Experimental studies on the preparation and properties of starch-graft-poly(hexyl acrylate) copolymers

The preparation and the properties such as the chemical stability, solution properties, moisture absorption, ability to gelation, glass transition temperatures, thermal stabilities and the decomposition course of starch-graft-poly (hexyl acrylate) copolymers have been studied. In general, it can be said that as the grafting percent increases the chemical resistance in alkaline, inert, acidic and buffer environments, and the solubility in non-polar solvents of the copolymers increases. In turn, the solubility in polar solvents decreases compared to the solubility of starch. The T-g of starch-g-poly(hexyl acrylate) copolymers is in the range 102-133 degrees C and is much higher than Tg of poly(hexyl acrylate) homopolymer. The thermal stability of all tested copolymers is higher than 274 degrees C (inert conditions) and 230 degrees C (oxidative conditions).

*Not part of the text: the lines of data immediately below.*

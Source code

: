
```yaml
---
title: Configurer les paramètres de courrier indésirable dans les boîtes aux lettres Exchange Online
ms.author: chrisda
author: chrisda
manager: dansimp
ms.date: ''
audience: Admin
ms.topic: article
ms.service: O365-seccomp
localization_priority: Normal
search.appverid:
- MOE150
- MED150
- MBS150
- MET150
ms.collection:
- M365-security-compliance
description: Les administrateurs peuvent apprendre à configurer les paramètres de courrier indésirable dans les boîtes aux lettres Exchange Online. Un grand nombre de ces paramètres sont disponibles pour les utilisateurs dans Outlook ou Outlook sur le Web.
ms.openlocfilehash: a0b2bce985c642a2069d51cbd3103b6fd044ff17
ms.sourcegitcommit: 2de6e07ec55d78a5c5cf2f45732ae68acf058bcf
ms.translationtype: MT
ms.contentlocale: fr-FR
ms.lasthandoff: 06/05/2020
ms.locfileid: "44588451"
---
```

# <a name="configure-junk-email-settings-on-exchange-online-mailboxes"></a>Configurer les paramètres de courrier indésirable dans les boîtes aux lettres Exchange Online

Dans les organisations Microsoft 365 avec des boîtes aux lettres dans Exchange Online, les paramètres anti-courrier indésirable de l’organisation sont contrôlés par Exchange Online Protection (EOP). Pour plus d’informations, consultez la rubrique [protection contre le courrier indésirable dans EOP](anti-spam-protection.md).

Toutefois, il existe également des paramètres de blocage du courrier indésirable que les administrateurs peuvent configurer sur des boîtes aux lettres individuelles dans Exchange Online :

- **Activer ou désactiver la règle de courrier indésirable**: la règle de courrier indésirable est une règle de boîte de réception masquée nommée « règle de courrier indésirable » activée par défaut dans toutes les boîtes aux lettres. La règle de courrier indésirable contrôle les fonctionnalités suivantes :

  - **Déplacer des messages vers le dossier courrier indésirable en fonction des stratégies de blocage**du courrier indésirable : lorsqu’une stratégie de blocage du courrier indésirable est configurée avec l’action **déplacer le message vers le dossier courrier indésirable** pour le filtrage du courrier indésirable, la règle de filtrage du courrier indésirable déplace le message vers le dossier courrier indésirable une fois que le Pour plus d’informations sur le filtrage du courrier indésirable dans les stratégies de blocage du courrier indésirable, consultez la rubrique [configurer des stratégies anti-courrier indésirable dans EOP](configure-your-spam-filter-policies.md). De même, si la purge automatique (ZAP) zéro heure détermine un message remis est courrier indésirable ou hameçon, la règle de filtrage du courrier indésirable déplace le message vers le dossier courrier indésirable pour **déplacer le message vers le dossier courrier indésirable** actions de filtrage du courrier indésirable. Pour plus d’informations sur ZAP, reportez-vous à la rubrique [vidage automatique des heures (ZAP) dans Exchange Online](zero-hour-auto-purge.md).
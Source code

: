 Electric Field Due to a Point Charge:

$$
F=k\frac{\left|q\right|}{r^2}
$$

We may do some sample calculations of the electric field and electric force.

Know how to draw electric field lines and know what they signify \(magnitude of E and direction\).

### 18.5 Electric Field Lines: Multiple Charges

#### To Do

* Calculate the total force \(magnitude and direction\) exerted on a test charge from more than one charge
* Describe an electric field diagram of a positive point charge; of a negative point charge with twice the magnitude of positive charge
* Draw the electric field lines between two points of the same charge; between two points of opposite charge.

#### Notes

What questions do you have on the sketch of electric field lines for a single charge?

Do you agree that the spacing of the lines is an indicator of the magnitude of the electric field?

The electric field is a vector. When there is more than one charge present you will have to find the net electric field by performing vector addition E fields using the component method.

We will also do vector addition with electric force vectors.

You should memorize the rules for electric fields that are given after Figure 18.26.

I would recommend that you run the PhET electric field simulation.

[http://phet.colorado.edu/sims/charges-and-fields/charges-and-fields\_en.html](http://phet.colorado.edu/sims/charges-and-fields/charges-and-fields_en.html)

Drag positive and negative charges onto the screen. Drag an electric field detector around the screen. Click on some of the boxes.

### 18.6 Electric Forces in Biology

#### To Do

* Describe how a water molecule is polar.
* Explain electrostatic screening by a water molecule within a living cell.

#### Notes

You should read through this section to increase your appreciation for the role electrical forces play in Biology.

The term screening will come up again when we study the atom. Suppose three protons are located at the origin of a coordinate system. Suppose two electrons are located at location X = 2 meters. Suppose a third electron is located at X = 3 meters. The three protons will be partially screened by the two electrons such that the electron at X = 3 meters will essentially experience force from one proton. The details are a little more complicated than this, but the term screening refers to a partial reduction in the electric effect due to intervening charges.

In inert conditions, all tested copolymers decompose in two main stages related to pyrolysis combined with the emissions of the following volatiles: CO, CO2, H2O, aldehydes, alcohols, acids, ester, furanes, aliphatic and alkene fragments. In turn, the copolymers decompose in main three stages in oxidative conditions. The emission of CO, CO2, H2O, aldehydes, alcohols, acids, aliphatic, furanes and alcohols as a result of pyrolysis, oxidation, decarboxylation, dehydration, and combustion processes was confirmed.

Automated summary

The preparation and properties of starch-graft-poly(hexyl acrylate) copolymers were studied, including chemical stability, solution properties, moisture absorption, gelation ability, glass transition temperatures, thermal stabilities, and decomposition course. It was found that as the grafting percent increases, the copolymers exhibit higher chemical resistance in various environments and increased solubility in non-polar solvents. However, their solubility in polar solvents decreases compared to starch. The copolymer's Tg is in the range of 102-133 degrees C, higher than that of poly(hexyl acrylate) homopolymer. The thermal stability of the copolymers is higher than 274 degrees C (inert conditions) and 230 degrees C (oxidative conditions). Decomposition of the copolymers in inert and oxidative conditions occurs in two main and three main stages, respectively, with the emission of various volatile compounds.